Project Freedom: USA scortano le navi a Hormuz

Trump lancia il Project Freedom: Marina USA scorta le navi a Hormuz. Dazi al 25% sulle auto UE, truppe in ritiro dall'Europa. BCE esclude la stagflazione.

Autore: Team Advisory
Macro e Mercati_websim

La Marina USA entra nello Stretto di Hormuz

L'annuncio di Trump e gli obiettivi dell'operazione

Il presidente Trump ha dichiarato che a partire da oggi la Marina statunitense inizierà a guidare le navi dei paesi stranieri attraverso lo Stretto di Hormuz, avvertendo che se l'Iran tenterà di ostacolare questo processo l'esercito americano userà la forza. Il progetto è stato chiamato Project Freedom e ha l'obiettivo di scortare le navi neutrali attraverso lo Stretto.

Come funzionerà l'operazione

Le imbarcazioni statunitensi rimarranno nei pressi dello Stretto e interverranno nel caso in cui le forze iraniane cercheranno di agire con la forza. La missione viene presentata come un progetto umanitario. Bisognerà vedere come l'Iran reagirà a questa dichiarazione.

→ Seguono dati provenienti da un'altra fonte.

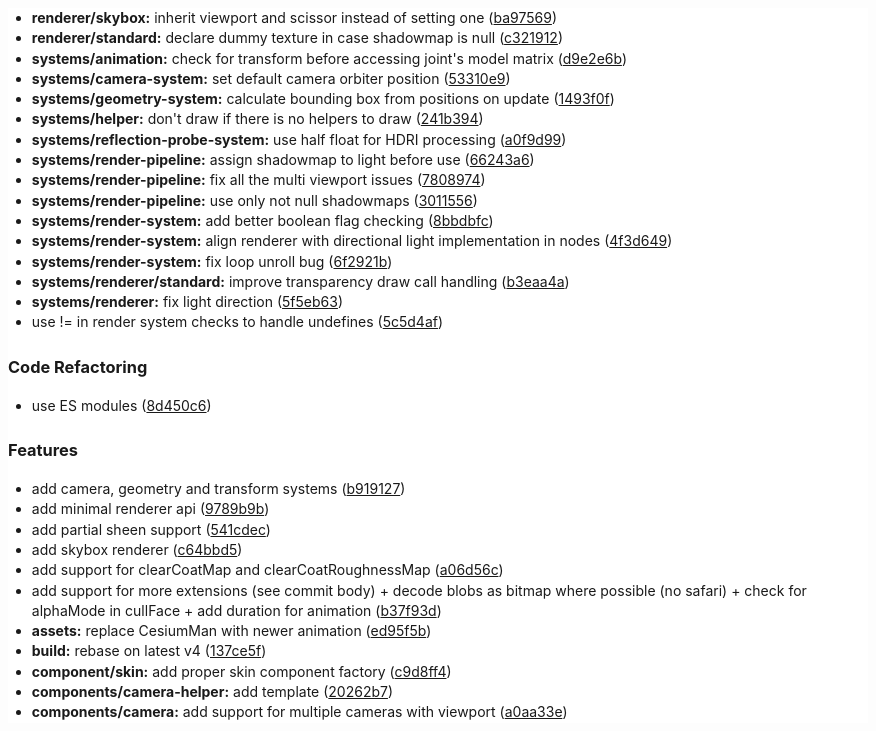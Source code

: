 * **renderer/skybox:** inherit viewport and scissor instead of setting one ([ba97569](https://github.com/pex-gl/pex-renderer/commit/ba97569587dcd2293139aa915dde5ba3d8e1fa03))
* **renderer/standard:** declare dummy texture in case shadowmap is null ([c321912](https://github.com/pex-gl/pex-renderer/commit/c3219127767e532126d618790af95a642c597873))
* **systems/animation:** check for transform before accessing joint's model matrix ([d9e2e6b](https://github.com/pex-gl/pex-renderer/commit/d9e2e6bdf1654702a2b2517938c2dc6c29bf2a16))
* **systems/camera-system:** set default camera orbiter position ([53310e9](https://github.com/pex-gl/pex-renderer/commit/53310e933717266df896d9c4d0346a4bd944e52f))
* **systems/geometry-system:** calculate bounding box from positions on update ([1493f0f](https://github.com/pex-gl/pex-renderer/commit/1493f0fbbf3399bd69e0a9e9475bb2a8e7f23bb3))
* **systems/helper:** don't draw if there is no helpers to draw ([241b394](https://github.com/pex-gl/pex-renderer/commit/241b394df3d1f5d7262b32daafb599dee192c428))
* **systems/reflection-probe-system:** use half float for HDRI processing ([a0f9d99](https://github.com/pex-gl/pex-renderer/commit/a0f9d994c6cc5e29c7e481c65268bac890374ced))
* **systems/render-pipeline:** assign shadowmap to light before use ([66243a6](https://github.com/pex-gl/pex-renderer/commit/66243a6304321c98a512fac234885f5e6e916d48))
* **systems/render-pipeline:** fix all the multi viewport issues ([7808974](https://github.com/pex-gl/pex-renderer/commit/78089748db8f7810e68abda419fac816d44674e8))
* **systems/render-pipeline:** use only not null shadowmaps ([3011556](https://github.com/pex-gl/pex-renderer/commit/301155684fffe598fc4f7ba780c89d77ec1bfcab))
* **systems/render-system:** add better boolean flag checking ([8bbdbfc](https://github.com/pex-gl/pex-renderer/commit/8bbdbfc3ce908d1d422d3e0f5b9c30d38a550d05))
* **systems/render-system:** align renderer with directional light implementation in nodes ([4f3d649](https://github.com/pex-gl/pex-renderer/commit/4f3d64974473e01e4e2fca9f14be3b4244a5ab73))
* **systems/render-system:** fix loop unroll bug ([6f2921b](https://github.com/pex-gl/pex-renderer/commit/6f2921bc13e82c78f393fe80912cef2ef466a831))
* **systems/renderer/standard:** improve transparency draw call handling ([b3eaa4a](https://github.com/pex-gl/pex-renderer/commit/b3eaa4ad6893929d54dae30919f5bfdcea9c6530))
* **systems/renderer:** fix light direction ([5f5eb63](https://github.com/pex-gl/pex-renderer/commit/5f5eb63a05d48131624cb1041138cfe26b4cc229))
* use != in render system checks to handle undefines ([5c5d4af](https://github.com/pex-gl/pex-renderer/commit/5c5d4af4dda0df6f4eb70396a61d09e61325a3f7))


### Code Refactoring

* use ES modules ([8d450c6](https://github.com/pex-gl/pex-renderer/commit/8d450c6566a40d44b52d9a26e9afce94d5b18ce8))


### Features

* add camera, geometry and transform systems ([b919127](https://github.com/pex-gl/pex-renderer/commit/b9191273e91ff8507edc8cfe3ebe82b0da13f7df))
* add minimal renderer api ([9789b9b](https://github.com/pex-gl/pex-renderer/commit/9789b9bb20ecd396a0a4b7a185ed6b0e10988a48))
* add partial sheen support ([541cdec](https://github.com/pex-gl/pex-renderer/commit/541cdec8ca96584f22d0eaffe8121d23050e6b33))
* add skybox renderer ([c64bbd5](https://github.com/pex-gl/pex-renderer/commit/c64bbd559bdb110682fa63c1091d3e7735d4b75f))
* add support for clearCoatMap and clearCoatRoughnessMap ([a06d56c](https://github.com/pex-gl/pex-renderer/commit/a06d56cc25e953beb2484fdff22b0e6e9a3b809d))
* add support for more extensions (see commit body) + decode blobs as bitmap where possible (no safari) + check for alphaMode in cullFace + add duration for animation ([b37f93d](https://github.com/pex-gl/pex-renderer/commit/b37f93d29c0f764b166ed70cde8a623deabdc133))
* **assets:** replace CesiumMan with newer animation ([ed95f5b](https://github.com/pex-gl/pex-renderer/commit/ed95f5bdf6b1d17e42f910923b75a50233f72e74))
* **build:** rebase on latest v4 ([137ce5f](https://github.com/pex-gl/pex-renderer/commit/137ce5ff5f6e87bb6054b76db8867deba88d59da))
* **component/skin:** add proper skin component factory ([c9d8ff4](https://github.com/pex-gl/pex-renderer/commit/c9d8ff44f3d8701693915db4384da2b26e310a7f))
* **components/camera-helper:** add template ([20262b7](https://github.com/pex-gl/pex-renderer/commit/20262b776fa87672603bf24342eadab0c4ac2e95))
* **components/camera:** add support for multiple cameras with viewport  ([a0aa33e](https://github.com/pex-gl/pex-renderer/commit/a0aa33ece073ba7266c4ee382195105c92d7eed4))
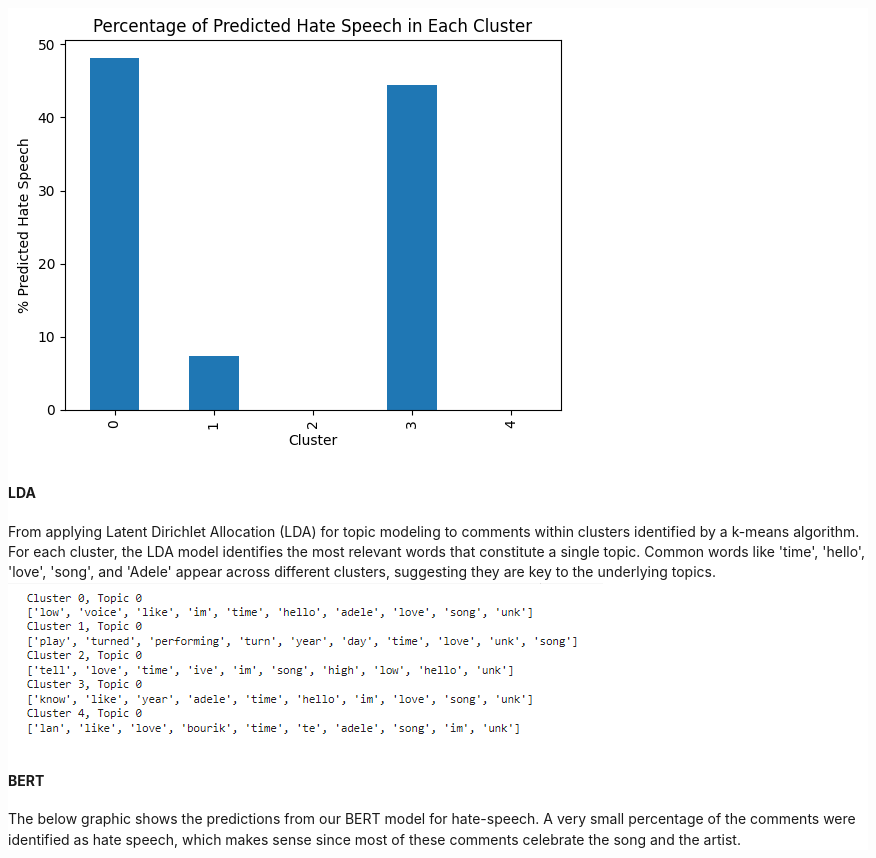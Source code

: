 ![% Hate Speech within clusters](images/cluster-hate.png)

#### LDA
From applying Latent Dirichlet Allocation (LDA) for topic modeling to comments within clusters identified by a k-means algorithm. For each cluster, the LDA model identifies the most relevant words that constitute a single topic. Common words like 'time', 'hello', 'love', 'song', and 'Adele' appear across different clusters, suggesting they are key to the underlying topics.
![Violin Plot: K-means](images/clusters.png)

#### BERT
The below graphic shows the predictions from our BERT model for hate-speech. A very small percentage of the comments were identified as hate speech, which makes sense since most of these comments celebrate the song and the artist.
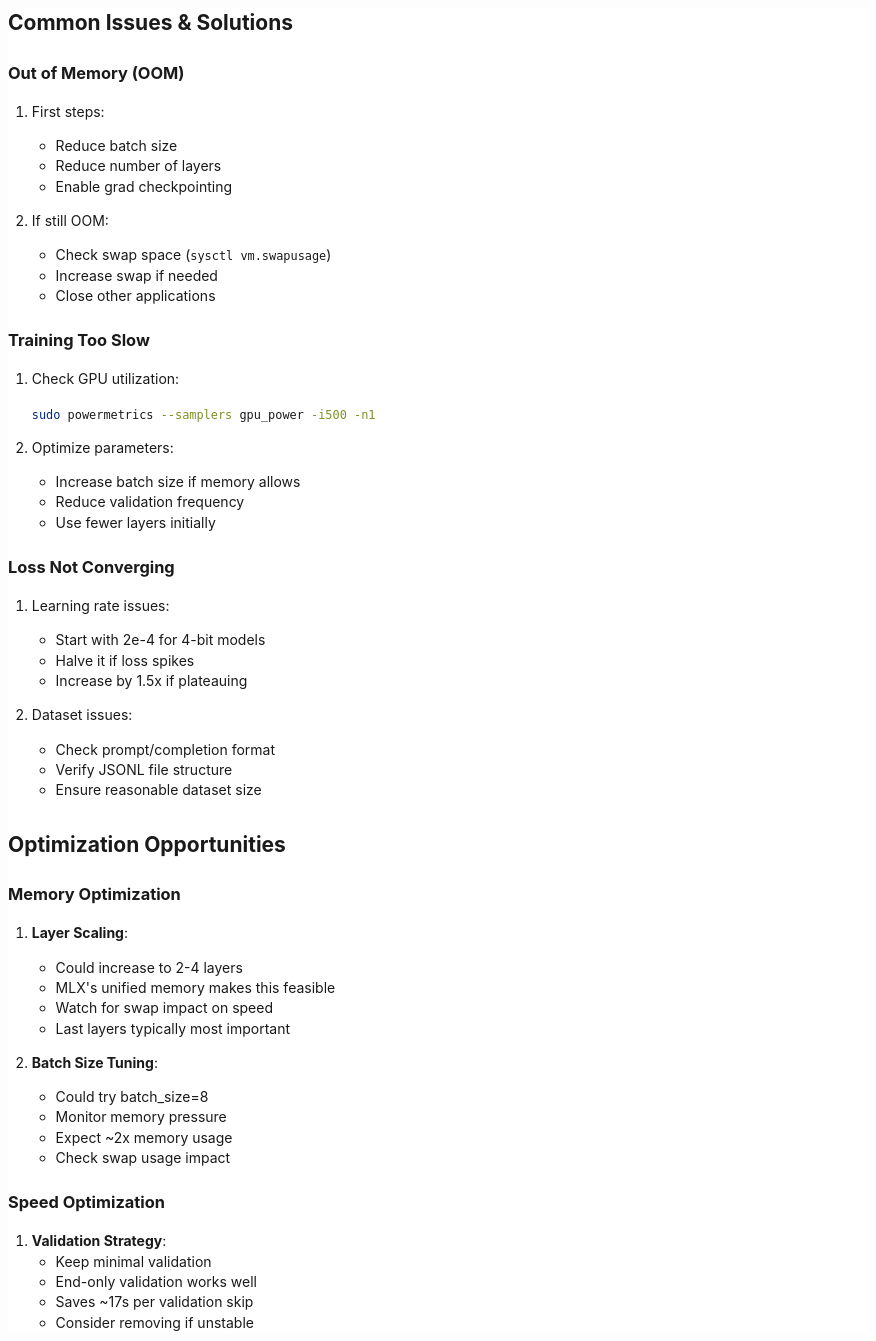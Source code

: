 ## Common Issues & Solutions

### Out of Memory (OOM)
1. First steps:
   - Reduce batch size
   - Reduce number of layers
   - Enable grad checkpointing

2. If still OOM:
   - Check swap space (`sysctl vm.swapusage`)
   - Increase swap if needed
   - Close other applications

### Training Too Slow
1. Check GPU utilization:
   ```bash
   sudo powermetrics --samplers gpu_power -i500 -n1
   ```

2. Optimize parameters:
   - Increase batch size if memory allows
   - Reduce validation frequency
   - Use fewer layers initially

### Loss Not Converging
1. Learning rate issues:
   - Start with 2e-4 for 4-bit models
   - Halve it if loss spikes
   - Increase by 1.5x if plateauing

2. Dataset issues:
   - Check prompt/completion format
   - Verify JSONL file structure
   - Ensure reasonable dataset size

## Optimization Opportunities

### Memory Optimization
1. **Layer Scaling**:
   - Could increase to 2-4 layers
   - MLX's unified memory makes this feasible
   - Watch for swap impact on speed
   - Last layers typically most important

2. **Batch Size Tuning**:
   - Could try batch_size=8
   - Monitor memory pressure
   - Expect ~2x memory usage
   - Check swap usage impact

### Speed Optimization
1. **Validation Strategy**:
   - Keep minimal validation
   - End-only validation works well
   - Saves ~17s per validation skip
   - Consider removing if unstable
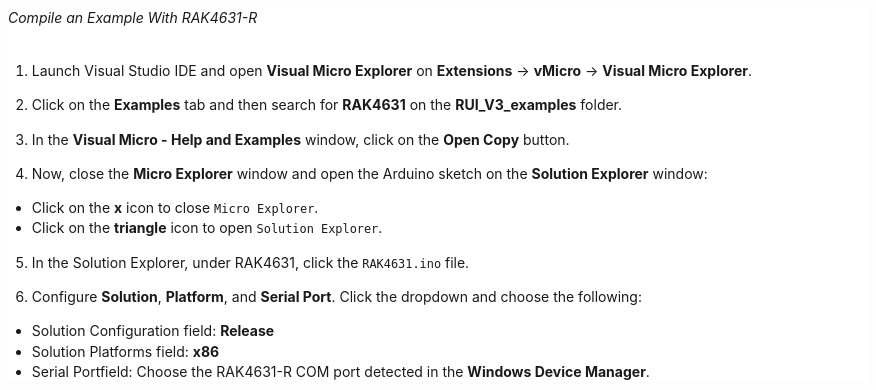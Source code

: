 ###### Compile an Example With RAK4631-R

1. Launch Visual Studio IDE and open **Visual Micro Explorer** on **Extensions** -> **vMicro** -> **Visual Micro Explorer**.

<rk-img
  src="/assets/images/wisblock/rak4631-r/quickstart/micro-explorer-example.png"
  width="40%"
  caption="Micro Explorer examples"
/>

2. Click on the **Examples** tab and then search for **RAK4631** on the **RUI_V3_examples** folder.

<rk-img
  src="/assets/images/wisblock/rak4631-r/quickstart/vs-examples.png"
  width="100%"
  caption="Micro Explorer RAK4631 examples"
/>

3. In the **Visual Micro - Help and Examples** window, click on the **Open Copy** button.

<rk-img
  src="/assets/images/wisblock/rak4631-r/quickstart/vs-open-copy.png"
  width="50%"
  caption="RAK4631 Open Copy"
/>

4. Now, close the **Micro Explorer** window and open the Arduino sketch on the **Solution Explorer** window:
- Click on the **x** icon to close `Micro Explorer`. 
- Click on the **triangle** icon to open `Solution Explorer`.

<rk-img
  src="/assets/images/wisblock/rak4631-r/quickstart/vs-open-sketch.png"
  width="100%"
  caption="RAK4631 Solution Explorer"
/>

5. In the Solution Explorer, under RAK4631, click the `RAK4631.ino` file.

<rk-img
  src="/assets/images/wisblock/rak4631-r/quickstart/vs-ino.png"
  width="100%"
  caption="Opening the RAK4631.ino file"
/>

6. Configure **Solution**, **Platform**, and **Serial Port**. Click the dropdown and choose the following:

- Solution Configuration field: **Release**
- Solution Platforms field: **x86**
- Serial Portfield: Choose the RAK4631-R COM port detected in the **Windows Device Manager**.

<rk-img
  src="/assets/images/wisblock/rak4631-r/quickstart/vs-ino-config.png"
  width="100%"
  caption="RAK4631.ino file"
/>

I negoziati rimangono in stallo

Nel frattempo continua lo scambio di proposte di pace. L'ultima proposta iraniana prevedeva l'apertura dello Stretto di Hormuz sospendendo la questione del nucleare per trattarla in un secondo momento. Questo è un tema che agli Stati Uniti non piace: Washington vorrebbe che l'apertura dello Stretto e le dichiarazioni sull'eliminazione dell'arsenale nucleare iraniano vengano affrontate contemporaneamente. Al momento ci si trova in uno stallo.

Dazi e truppe: le tensioni con l'Unione Europea

Dazi al 25% su auto e camion europei

Trump ha aumentato i dazi su auto e camion provenienti dall'Unione Europea al venticinque percento, utilizzando la sezione 232. In precedenza i dazi erano stati fissati al quindici percento su tutte le merci. Sono stati diversi gli attacchi di questi giorni all'Unione Europea sul fronte commerciale.

Ritiro di truppe USA dall'Europa: Italia e Germania nel mirino

Si registrano anche tensioni sul fronte militare con l'annuncio di rimozione di truppe statunitensi da diversi paesi europei, tra cui l'Italia. Dopo il ritiro di truppe dalla Germania, è possibile un altro ritiro: svariate migliaia di soldati potrebbero lasciare il suolo tedesco. Questa decisione è stata letta da un lato come rivalsa per le posizioni di diversi paesi europei contro la guerra in Iran, dall'altro come un modo per riportare i soldati statunitensi sul territorio americano, progetto già ventilato a inizio anno.

Mercati: i semiconduttori trascinano tutto

Il mercato rimane impermeabile alle tensioni geopolitiche e commerciali, trascinato dai semiconduttori. L'indice SOX da inizio anno porta a casa oltre il quaranta percento.

BCE: tassi al 2%, Lagarde esclude la stagflazione

Dopo la riunione della BCE di giovedì, i tassi sono rimasti invariati al due percento. Il mercato prezza almeno due rialzi quest'anno, con il primo probabile già alla prossima riunione di giugno. Lagarde ha cercato di rassicurare i mercati dichiarando che utilizzare la parola stagflazione è sbagliato: sì a inflazione più alta e crescita più bassa, ma per il momento la situazione non è tragica.